In response, German economy minister and deputy chancellor Sigmar Gabriel criticised Athens on Wednesday in unusually stark terms for halting the privatisations without consulting, and he issued a warning to Tsipras that the euro zone could survive without Greece.
“We no longer have to worry like we did back then,” Gabriel said, when asked about contagion if Greece were to exit the single currency bloc.
Marcel Fratzscher, head of the DIW economic institute in Berlin and a former official at the European Central Bank, said Tsipras was playing a “very dangerous game” by coming out with all guns blazing.
“If people start to believe that he is really serious, you could have massive capital flight and a bank run,” Fratzscher said. “You are quickly at a point where a euro exit becomes more possible.”
Officials point to a Brussels summit of European Union leaders on Feb. 12-13 as a first key test of Tsipras.
The other major area of concern for Germany is a new Greek government’s stance on Russia.
Tsipras’s meeting on Monday with the Russian ambassador, who handed over a personal letter of congratulations from Vladimir Putin, and the new Greek leader’s howls of protest at the EU statement on Ukraine, have raised questions about whether the bloc’s fragile consensus towards Moscow can hold.
Even before Tsipras took power, officials in Berlin were worried about keeping countries like Italy on board for Russia sanctions, which must be renewed in mid-2015.
Now the fear is that Tsipras, Italian Prime Minister Matteo Renzi and sceptical eastern European countries like Slovakia and Hungary, could band together against an extension, and a ratcheting up of sanctions in response to a new advance by pro-Russian rebels on the strategic Ukrainian port of Mariupol.
Prying Tsipras away from his European partners on the Ukraine issue would be a coup for Putin.
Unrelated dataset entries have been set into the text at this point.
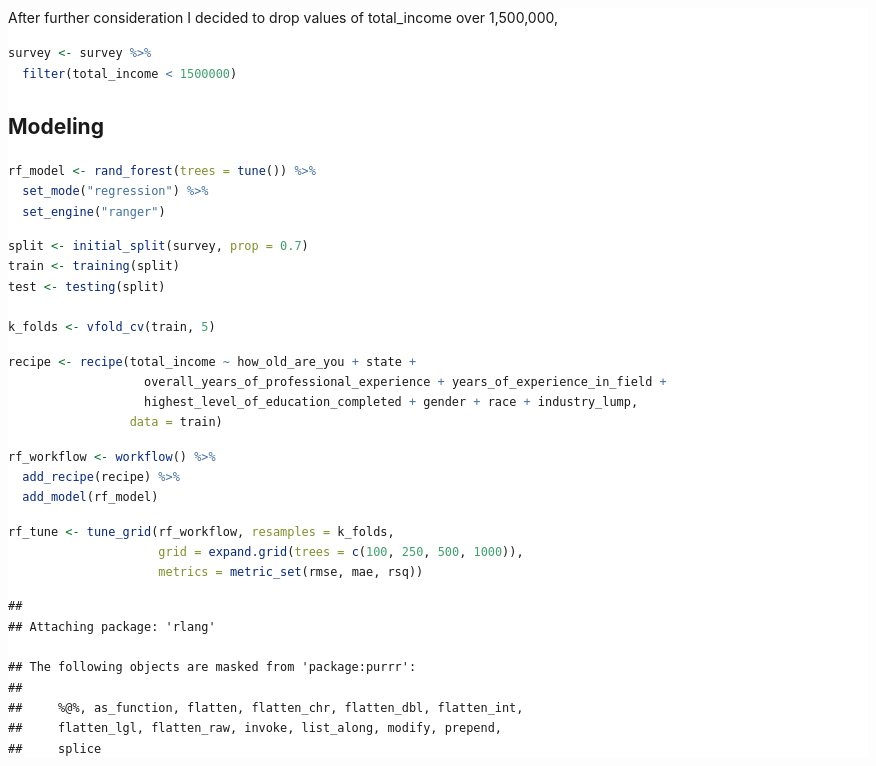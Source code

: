 After further consideration I decided to drop values of total\_income
over 1,500,000,

``` r
survey <- survey %>% 
  filter(total_income < 1500000)
```

## Modeling

``` r
rf_model <- rand_forest(trees = tune()) %>% 
  set_mode("regression") %>% 
  set_engine("ranger")
```

``` r
split <- initial_split(survey, prop = 0.7)
train <- training(split)
test <- testing(split)

k_folds <- vfold_cv(train, 5)
```

``` r
recipe <- recipe(total_income ~ how_old_are_you + state + 
                   overall_years_of_professional_experience + years_of_experience_in_field +
                   highest_level_of_education_completed + gender + race + industry_lump, 
                 data = train)
```

``` r
rf_workflow <- workflow() %>% 
  add_recipe(recipe) %>% 
  add_model(rf_model)
```

``` r
rf_tune <- tune_grid(rf_workflow, resamples = k_folds, 
                     grid = expand.grid(trees = c(100, 250, 500, 1000)),
                     metrics = metric_set(rmse, mae, rsq))
```

    ## 
    ## Attaching package: 'rlang'

    ## The following objects are masked from 'package:purrr':
    ## 
    ##     %@%, as_function, flatten, flatten_chr, flatten_dbl, flatten_int,
    ##     flatten_lgl, flatten_raw, invoke, list_along, modify, prepend,
    ##     splice
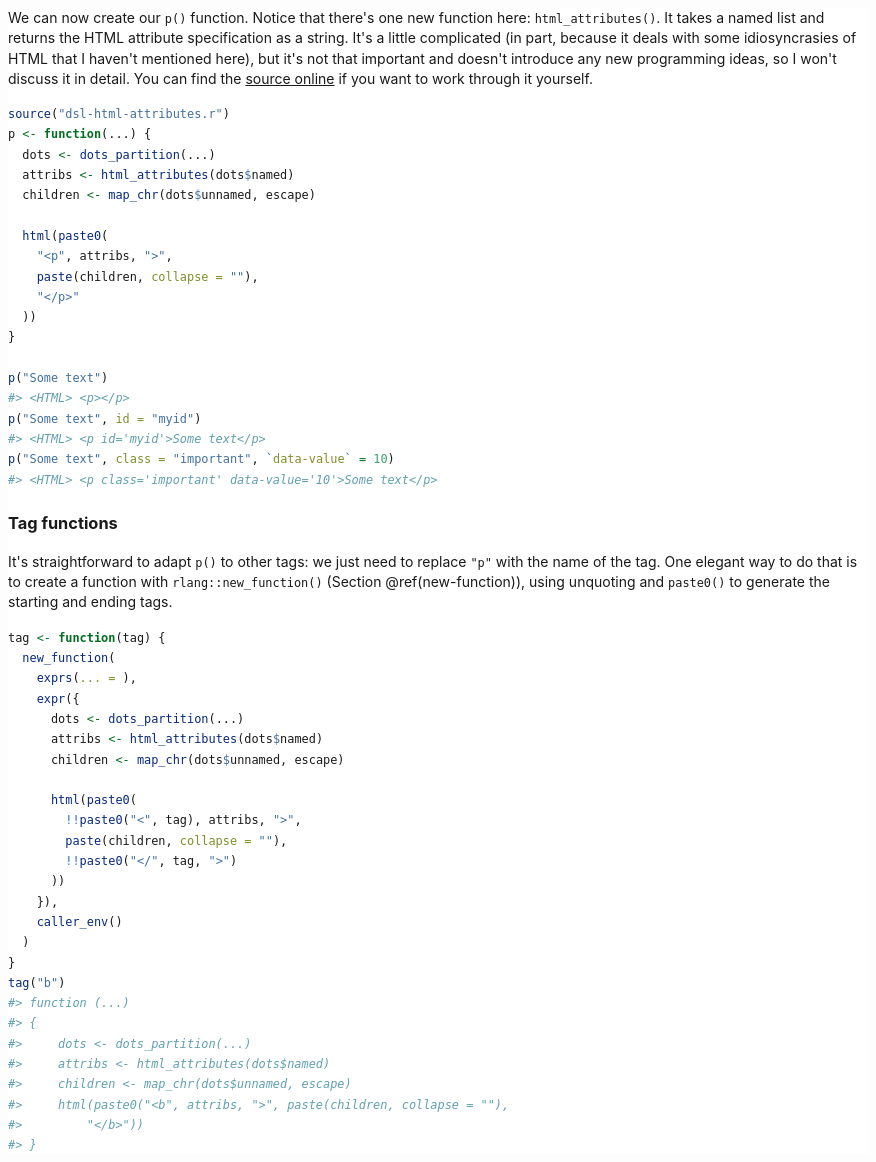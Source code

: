 We can now create our `p()` function. Notice that there's one new function here: `html_attributes()`. It takes a named list and returns the HTML attribute specification as a string. It's a little complicated (in part, because it deals with some idiosyncrasies of HTML that I haven't mentioned here), but it's not that important and doesn't introduce any new programming ideas, so I won't discuss it in detail. You can find the [source online](https://github.com/hadley/adv-r/blob/master/dsl-html-attributes.r) if you want to work through it yourself.




```r
source("dsl-html-attributes.r")
p <- function(...) {
  dots <- dots_partition(...)
  attribs <- html_attributes(dots$named)
  children <- map_chr(dots$unnamed, escape)

  html(paste0(
    "<p", attribs, ">",
    paste(children, collapse = ""),
    "</p>"
  ))
}

p("Some text")
#> <HTML> <p></p>
p("Some text", id = "myid")
#> <HTML> <p id='myid'>Some text</p>
p("Some text", class = "important", `data-value` = 10)
#> <HTML> <p class='important' data-value='10'>Some text</p>
```

### Tag functions

It's straightforward to adapt `p()` to other tags: we just need to replace `"p"` with the name of the tag. One elegant way to do that is to create a function with `rlang::new_function()` (Section \@ref(new-function)), using unquoting and `paste0()` to generate the starting and ending tags. 


```r
tag <- function(tag) {
  new_function(
    exprs(... = ),
    expr({
      dots <- dots_partition(...)
      attribs <- html_attributes(dots$named)
      children <- map_chr(dots$unnamed, escape)

      html(paste0(
        !!paste0("<", tag), attribs, ">",
        paste(children, collapse = ""),
        !!paste0("</", tag, ">")
      ))
    }),
    caller_env()
  )
}
tag("b")
#> function (...) 
#> {
#>     dots <- dots_partition(...)
#>     attribs <- html_attributes(dots$named)
#>     children <- map_chr(dots$unnamed, escape)
#>     html(paste0("<b", attribs, ">", paste(children, collapse = ""), 
#>         "</b>"))
#> }
```
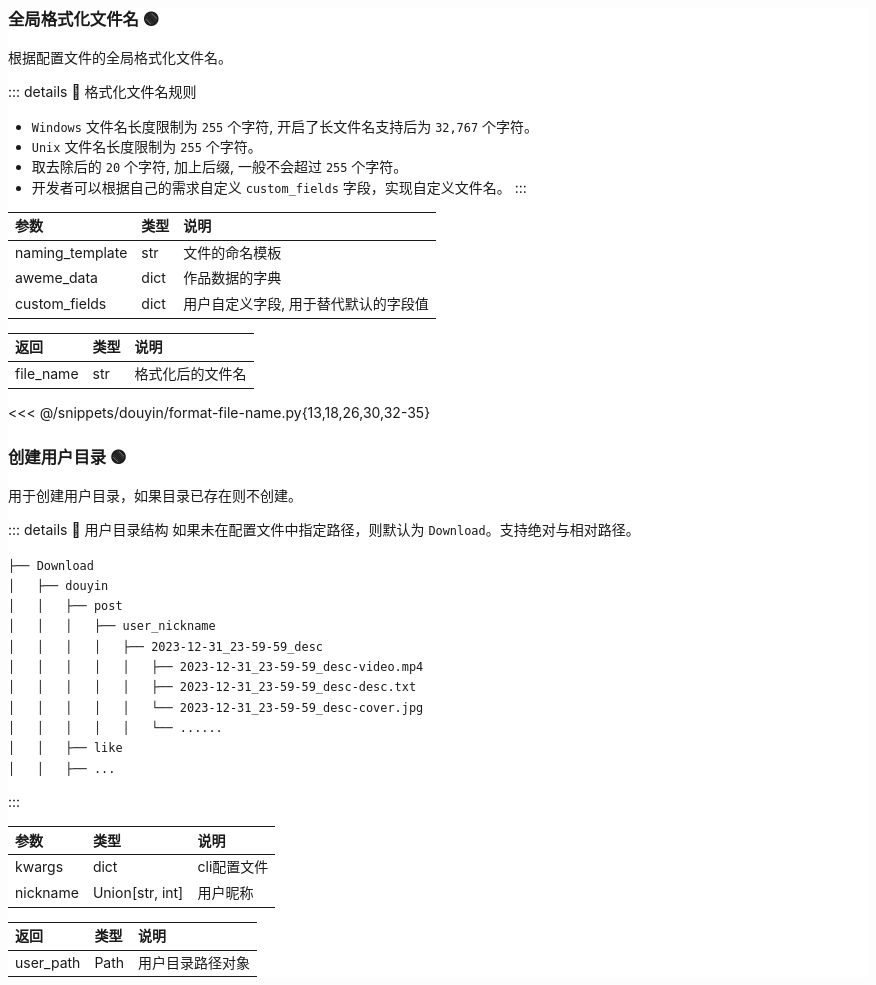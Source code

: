 ### 全局格式化文件名 🟢

根据配置文件的全局格式化文件名。

::: details :page_facing_up: 格式化文件名规则
- `Windows` 文件名长度限制为 `255` 个字符, 开启了长文件名支持后为 `32,767` 个字符。
- `Unix` 文件名长度限制为 `255` 个字符。
- 取去除后的 `20` 个字符, 加上后缀, 一般不会超过 `255` 个字符。
- 开发者可以根据自己的需求自定义 `custom_fields` 字段，实现自定义文件名。
:::

| 参数 | 类型 | 说明 |
| :--- | :--- | :--- |
| naming_template | str | 文件的命名模板 |
| aweme_data | dict | 作品数据的字典 |
| custom_fields | dict | 用户自定义字段, 用于替代默认的字段值 |

| 返回 | 类型 | 说明 |
| :--- | :--- | :--- |
| file_name | str | 格式化后的文件名 |

<<< @/snippets/douyin/format-file-name.py{13,18,26,30,32-35}

### 创建用户目录 🟢

用于创建用户目录，如果目录已存在则不创建。

::: details :open_file_folder: 用户目录结构
如果未在配置文件中指定路径，则默认为 `Download`。支持绝对与相对路径。
```bash
├── Download
│   ├── douyin
│   │   ├── post
│   │   │   ├── user_nickname
│   │   │   │   ├── 2023-12-31_23-59-59_desc
│   │   │   │   │   ├── 2023-12-31_23-59-59_desc-video.mp4
│   │   │   │   │   ├── 2023-12-31_23-59-59_desc-desc.txt
│   │   │   │   │   └── 2023-12-31_23-59-59_desc-cover.jpg
│   │   │   │   │   └── ......
│   │   ├── like
│   │   ├── ...
```
:::

| 参数 | 类型 | 说明 |
| :--- | :--- | :--- |
| kwargs | dict | cli配置文件 |
| nickname | Union[str, int] | 用户昵称 |

| 返回 | 类型 | 说明 |
| :--- | :--- | :--- |
| user_path | Path | 用户目录路径对象 |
Some officials fear the Russian president could go so far as to offer Greece the financial support it needs to meet its debt obligations as a carrot.
One senior German official described Tsipras as part of a brash new generation of European leaders, including Italy’s Renzi, who weren’t afraid to stand up to Merkel and challenge the assumptions that have shaped policy in the euro zone and Ukraine crises in recent years.
“He doesn’t come from the establishment, he’s unvarnished, confident and capable of rallying the public behind his course,” the official said. “It clearly not going to be easy with him.”
No one can say the signs weren’t there in the run-up to the election.
Only days before the vote, Tsipras told thousands of people at a campaign rally in Athens: “On Monday, our national humiliation will be over. We will finish with orders from abroad.”
In the background loudspeakers blared lyrics from the Leonard Cohen song “First we take Manhattan, then we take Berlin”.